Almost thirty years separate these two works: Kalevi Aho’s First Piano Concerto dates from 1988–89 and the Timpani Concerto from 2015 (astonishingly, he has written another eight concertos since then – and not only concertos, of course). The Timpani Concerto, presented first on this disc, was written on request from the soloist here, Ari-Pekka Mäenpää, the timpanist of the Turku Philharmonic, which then commissioned the work. Aho’s booklet essay goes into considerable detail on how he went about familiarising himself with the timpani as a potential solo instrument, and how he worked with Mäenpää to arrive at a score that used the timpani at their most effective.

The trouble for any composer bold enough to attempt a timpani concerto is that the dramatic effect of a prominent timpani part in a normal orchestral score is itself enough to turn the work into a timpani concerto, at least for that moment, and although Aho’s orchestra may have the timpani soloist out in front of the orchestra like any normal concerto, the work sounds more like an orchestral essay with an active role for the kettledrums – they fulfil the same kind of role as the four horns in Schumann’s Konzertstück. Of course, any percussion concerto is going to rely on rhythm to an unusual extent, and the first, third and fifth movements of this one (encasing two quiet, mysterious ones) are charged with a wild energy that must be tremendously effective when experienced live – when, of course, the sight of the timpanist in ferocious activity will lend it an element of spectacle that it obviously lacks in a recording. 

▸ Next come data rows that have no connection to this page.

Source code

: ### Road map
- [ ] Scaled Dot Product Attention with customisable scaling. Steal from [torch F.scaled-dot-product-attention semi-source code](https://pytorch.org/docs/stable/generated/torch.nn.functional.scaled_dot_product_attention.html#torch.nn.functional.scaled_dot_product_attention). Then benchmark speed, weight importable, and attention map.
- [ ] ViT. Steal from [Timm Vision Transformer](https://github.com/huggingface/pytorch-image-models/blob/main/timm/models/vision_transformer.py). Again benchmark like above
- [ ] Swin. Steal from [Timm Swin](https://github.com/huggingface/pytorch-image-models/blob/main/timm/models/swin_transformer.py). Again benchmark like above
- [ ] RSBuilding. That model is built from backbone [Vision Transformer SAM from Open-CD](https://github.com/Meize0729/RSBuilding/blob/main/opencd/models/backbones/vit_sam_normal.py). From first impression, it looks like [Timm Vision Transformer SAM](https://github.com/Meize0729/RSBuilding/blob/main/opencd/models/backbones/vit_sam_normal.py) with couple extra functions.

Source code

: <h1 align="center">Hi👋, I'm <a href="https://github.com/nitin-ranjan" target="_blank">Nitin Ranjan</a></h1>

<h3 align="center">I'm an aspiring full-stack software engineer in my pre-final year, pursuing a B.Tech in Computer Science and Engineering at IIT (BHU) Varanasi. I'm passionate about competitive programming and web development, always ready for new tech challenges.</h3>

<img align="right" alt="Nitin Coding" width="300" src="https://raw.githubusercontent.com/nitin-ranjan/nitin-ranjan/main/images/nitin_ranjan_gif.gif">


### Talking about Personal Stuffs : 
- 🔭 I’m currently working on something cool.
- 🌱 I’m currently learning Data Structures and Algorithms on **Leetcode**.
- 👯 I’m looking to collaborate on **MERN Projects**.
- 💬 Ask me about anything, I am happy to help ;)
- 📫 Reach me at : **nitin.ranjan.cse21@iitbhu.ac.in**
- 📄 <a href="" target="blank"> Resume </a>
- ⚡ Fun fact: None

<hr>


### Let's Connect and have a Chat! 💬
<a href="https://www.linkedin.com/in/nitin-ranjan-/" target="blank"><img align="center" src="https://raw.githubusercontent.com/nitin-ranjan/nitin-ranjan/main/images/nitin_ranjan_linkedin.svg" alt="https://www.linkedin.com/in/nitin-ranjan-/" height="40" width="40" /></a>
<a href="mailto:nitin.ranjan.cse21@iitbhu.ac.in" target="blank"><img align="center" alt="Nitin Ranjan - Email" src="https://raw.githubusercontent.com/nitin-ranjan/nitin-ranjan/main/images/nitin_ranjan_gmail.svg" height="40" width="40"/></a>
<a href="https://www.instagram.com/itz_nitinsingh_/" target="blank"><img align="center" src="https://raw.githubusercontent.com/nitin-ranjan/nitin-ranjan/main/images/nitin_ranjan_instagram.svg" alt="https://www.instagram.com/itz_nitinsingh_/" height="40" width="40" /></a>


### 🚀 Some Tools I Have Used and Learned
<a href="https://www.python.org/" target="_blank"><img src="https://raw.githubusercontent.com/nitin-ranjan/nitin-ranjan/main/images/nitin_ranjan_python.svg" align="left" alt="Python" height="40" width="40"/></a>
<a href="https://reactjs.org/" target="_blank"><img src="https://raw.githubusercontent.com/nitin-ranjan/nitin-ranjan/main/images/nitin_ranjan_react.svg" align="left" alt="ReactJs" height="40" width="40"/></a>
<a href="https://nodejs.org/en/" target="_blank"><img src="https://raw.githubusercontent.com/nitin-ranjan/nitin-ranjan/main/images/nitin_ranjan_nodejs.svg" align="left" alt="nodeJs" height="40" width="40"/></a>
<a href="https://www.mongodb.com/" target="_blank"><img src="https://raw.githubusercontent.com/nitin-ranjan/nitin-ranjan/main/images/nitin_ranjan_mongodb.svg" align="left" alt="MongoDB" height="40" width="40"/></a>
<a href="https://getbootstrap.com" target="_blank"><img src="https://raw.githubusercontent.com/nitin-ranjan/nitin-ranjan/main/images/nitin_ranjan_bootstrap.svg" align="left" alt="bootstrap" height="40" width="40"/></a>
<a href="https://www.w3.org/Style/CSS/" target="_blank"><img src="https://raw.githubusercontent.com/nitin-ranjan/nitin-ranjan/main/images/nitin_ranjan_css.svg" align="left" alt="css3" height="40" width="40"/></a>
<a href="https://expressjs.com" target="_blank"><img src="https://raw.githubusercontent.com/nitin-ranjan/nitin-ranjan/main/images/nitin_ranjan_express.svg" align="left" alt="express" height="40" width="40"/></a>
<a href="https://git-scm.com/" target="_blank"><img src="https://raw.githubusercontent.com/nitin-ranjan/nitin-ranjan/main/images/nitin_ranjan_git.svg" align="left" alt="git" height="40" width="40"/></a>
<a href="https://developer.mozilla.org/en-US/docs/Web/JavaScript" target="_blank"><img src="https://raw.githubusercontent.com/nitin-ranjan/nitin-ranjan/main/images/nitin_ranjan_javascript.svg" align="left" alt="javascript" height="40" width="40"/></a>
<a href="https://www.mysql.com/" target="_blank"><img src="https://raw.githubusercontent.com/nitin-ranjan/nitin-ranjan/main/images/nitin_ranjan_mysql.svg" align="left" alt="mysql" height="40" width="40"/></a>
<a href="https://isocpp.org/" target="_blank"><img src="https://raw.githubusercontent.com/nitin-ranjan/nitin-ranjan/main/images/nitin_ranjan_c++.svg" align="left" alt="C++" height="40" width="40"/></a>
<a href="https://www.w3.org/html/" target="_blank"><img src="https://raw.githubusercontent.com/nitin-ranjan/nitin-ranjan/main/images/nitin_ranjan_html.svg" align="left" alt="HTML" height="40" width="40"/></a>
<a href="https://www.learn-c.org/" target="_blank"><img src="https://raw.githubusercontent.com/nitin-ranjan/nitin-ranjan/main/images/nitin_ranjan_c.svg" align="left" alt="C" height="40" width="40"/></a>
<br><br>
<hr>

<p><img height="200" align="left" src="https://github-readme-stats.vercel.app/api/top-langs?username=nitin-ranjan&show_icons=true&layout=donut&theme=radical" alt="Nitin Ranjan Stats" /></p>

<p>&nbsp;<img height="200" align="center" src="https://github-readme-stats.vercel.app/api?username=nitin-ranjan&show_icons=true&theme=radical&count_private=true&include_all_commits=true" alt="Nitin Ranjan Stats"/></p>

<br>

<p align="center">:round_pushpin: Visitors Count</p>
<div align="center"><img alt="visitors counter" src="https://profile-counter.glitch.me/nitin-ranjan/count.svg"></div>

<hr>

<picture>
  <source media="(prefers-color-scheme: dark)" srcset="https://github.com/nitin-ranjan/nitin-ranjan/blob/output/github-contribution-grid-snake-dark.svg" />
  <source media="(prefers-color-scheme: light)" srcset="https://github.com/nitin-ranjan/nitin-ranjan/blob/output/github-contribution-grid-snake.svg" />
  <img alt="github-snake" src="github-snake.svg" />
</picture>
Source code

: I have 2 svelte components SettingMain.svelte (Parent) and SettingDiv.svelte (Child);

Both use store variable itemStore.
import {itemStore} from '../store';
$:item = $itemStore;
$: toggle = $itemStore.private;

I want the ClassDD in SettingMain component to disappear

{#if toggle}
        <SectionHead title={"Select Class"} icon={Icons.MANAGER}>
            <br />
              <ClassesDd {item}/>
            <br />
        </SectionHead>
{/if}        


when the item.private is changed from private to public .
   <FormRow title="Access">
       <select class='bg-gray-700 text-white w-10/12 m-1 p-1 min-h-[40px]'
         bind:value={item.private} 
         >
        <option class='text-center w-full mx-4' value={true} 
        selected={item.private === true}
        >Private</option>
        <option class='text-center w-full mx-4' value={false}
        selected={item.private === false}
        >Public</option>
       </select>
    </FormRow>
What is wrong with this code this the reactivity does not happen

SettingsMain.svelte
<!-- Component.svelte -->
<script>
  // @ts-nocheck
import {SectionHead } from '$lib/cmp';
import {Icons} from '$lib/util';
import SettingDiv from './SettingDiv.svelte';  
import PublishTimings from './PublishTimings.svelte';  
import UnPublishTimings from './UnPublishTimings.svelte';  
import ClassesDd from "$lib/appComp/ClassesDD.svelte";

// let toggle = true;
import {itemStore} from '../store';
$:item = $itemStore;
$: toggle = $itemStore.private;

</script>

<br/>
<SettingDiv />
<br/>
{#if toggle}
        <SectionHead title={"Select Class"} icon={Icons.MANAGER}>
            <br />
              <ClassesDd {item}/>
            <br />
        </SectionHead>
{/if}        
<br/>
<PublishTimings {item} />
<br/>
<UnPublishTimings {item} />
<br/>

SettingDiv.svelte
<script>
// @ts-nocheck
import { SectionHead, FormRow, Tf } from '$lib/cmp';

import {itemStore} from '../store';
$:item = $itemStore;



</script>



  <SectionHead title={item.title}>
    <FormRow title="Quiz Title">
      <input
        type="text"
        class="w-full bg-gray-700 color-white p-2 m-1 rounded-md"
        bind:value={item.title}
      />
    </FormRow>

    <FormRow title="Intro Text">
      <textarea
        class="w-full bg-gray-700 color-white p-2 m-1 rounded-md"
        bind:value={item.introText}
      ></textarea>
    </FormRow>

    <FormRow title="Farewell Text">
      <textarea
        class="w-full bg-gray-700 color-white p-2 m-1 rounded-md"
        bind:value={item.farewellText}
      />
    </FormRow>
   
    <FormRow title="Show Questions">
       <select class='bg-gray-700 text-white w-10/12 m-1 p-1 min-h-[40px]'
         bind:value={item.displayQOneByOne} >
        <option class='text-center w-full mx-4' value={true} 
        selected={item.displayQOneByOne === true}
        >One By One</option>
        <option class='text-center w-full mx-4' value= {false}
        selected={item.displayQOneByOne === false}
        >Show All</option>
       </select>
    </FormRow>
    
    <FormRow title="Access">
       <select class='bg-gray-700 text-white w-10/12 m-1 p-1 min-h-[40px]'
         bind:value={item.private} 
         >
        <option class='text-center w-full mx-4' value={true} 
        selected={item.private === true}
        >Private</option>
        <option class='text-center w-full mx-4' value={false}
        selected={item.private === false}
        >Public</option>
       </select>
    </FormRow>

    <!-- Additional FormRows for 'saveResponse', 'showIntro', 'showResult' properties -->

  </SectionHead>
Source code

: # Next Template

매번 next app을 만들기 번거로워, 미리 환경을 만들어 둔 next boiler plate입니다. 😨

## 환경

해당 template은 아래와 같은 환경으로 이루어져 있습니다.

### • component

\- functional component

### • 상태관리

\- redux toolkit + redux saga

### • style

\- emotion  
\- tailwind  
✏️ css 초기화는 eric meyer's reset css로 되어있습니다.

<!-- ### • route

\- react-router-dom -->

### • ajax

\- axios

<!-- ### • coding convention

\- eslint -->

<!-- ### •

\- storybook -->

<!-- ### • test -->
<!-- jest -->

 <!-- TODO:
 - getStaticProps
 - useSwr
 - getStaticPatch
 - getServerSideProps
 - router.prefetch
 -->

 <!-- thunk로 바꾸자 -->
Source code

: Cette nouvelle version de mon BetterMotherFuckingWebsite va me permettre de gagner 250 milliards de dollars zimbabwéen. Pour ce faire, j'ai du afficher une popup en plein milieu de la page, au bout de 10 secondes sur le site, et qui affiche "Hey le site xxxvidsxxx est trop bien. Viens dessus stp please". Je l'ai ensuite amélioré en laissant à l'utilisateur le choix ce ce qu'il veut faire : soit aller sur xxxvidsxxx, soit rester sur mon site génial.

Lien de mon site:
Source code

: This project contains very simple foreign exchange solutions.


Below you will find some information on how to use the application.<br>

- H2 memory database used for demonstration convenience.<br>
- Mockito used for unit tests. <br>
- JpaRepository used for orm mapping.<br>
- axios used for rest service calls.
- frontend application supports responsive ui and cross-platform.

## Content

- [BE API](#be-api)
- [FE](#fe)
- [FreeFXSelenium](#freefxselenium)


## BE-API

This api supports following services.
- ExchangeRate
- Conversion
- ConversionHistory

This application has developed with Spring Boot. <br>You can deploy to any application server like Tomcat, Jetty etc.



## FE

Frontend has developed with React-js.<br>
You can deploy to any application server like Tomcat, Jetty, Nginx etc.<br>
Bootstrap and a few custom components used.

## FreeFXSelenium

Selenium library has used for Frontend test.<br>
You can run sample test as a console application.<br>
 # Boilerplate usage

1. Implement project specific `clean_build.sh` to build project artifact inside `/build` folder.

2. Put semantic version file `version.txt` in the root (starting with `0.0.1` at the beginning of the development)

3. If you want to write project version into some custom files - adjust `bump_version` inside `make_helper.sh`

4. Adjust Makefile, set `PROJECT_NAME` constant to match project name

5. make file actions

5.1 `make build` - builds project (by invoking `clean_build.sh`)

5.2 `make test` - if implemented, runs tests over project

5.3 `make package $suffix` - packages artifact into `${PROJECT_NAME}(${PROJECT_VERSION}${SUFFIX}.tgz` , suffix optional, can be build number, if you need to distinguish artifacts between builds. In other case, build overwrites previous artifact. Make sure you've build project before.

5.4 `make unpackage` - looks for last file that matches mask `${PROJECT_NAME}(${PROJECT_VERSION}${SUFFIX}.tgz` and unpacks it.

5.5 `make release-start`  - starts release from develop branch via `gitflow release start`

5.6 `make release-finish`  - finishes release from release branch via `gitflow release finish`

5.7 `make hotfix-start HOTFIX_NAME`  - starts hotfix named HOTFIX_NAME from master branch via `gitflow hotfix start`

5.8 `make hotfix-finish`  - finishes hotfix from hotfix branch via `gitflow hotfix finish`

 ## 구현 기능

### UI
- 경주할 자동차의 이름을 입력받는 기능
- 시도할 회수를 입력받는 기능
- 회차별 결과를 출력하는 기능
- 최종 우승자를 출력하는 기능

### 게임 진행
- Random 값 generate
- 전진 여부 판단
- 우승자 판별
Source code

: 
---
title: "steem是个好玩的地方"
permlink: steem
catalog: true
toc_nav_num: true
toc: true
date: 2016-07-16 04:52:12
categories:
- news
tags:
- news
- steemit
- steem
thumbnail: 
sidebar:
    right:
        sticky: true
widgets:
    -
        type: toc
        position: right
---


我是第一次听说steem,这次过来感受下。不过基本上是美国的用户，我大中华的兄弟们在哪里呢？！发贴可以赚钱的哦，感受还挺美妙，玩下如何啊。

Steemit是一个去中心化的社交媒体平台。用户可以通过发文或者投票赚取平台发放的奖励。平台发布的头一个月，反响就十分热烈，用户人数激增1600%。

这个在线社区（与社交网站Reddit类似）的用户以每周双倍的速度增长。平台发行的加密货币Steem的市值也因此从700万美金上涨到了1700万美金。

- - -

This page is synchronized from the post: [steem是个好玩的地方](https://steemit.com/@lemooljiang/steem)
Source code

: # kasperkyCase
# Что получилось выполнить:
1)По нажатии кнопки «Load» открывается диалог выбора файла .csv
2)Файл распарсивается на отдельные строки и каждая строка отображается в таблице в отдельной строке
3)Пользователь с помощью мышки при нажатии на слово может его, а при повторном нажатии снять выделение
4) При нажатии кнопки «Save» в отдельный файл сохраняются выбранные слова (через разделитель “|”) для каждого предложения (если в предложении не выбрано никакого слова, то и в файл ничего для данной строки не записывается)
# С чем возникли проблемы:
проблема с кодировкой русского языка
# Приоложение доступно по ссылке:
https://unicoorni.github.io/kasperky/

The Piano Concerto No. 1 opens in a bright swirl of activity – and brings the swift appearance of the Kettenspiel, an instrument Aho invented, an assemblage of chains; a siren makes a few brief appearances, too, in a frenetic lopsided dance; and the timpani here are hardly less active than in their own concerto. Aho’s essay on his piece explains the complex numerological basis of the composition, but though his words might suggest some dry, cerebral essay, the faster movements have an animal vigour, with Aho handling the orchestra with his customary freewheeling virtuosity; the rather Bartókian slower sections are animated by a tension that one senses won’t be long in breaking out. The solo part sounds appallingly difficult, but Sonja Fräki tackles it with striking confidence.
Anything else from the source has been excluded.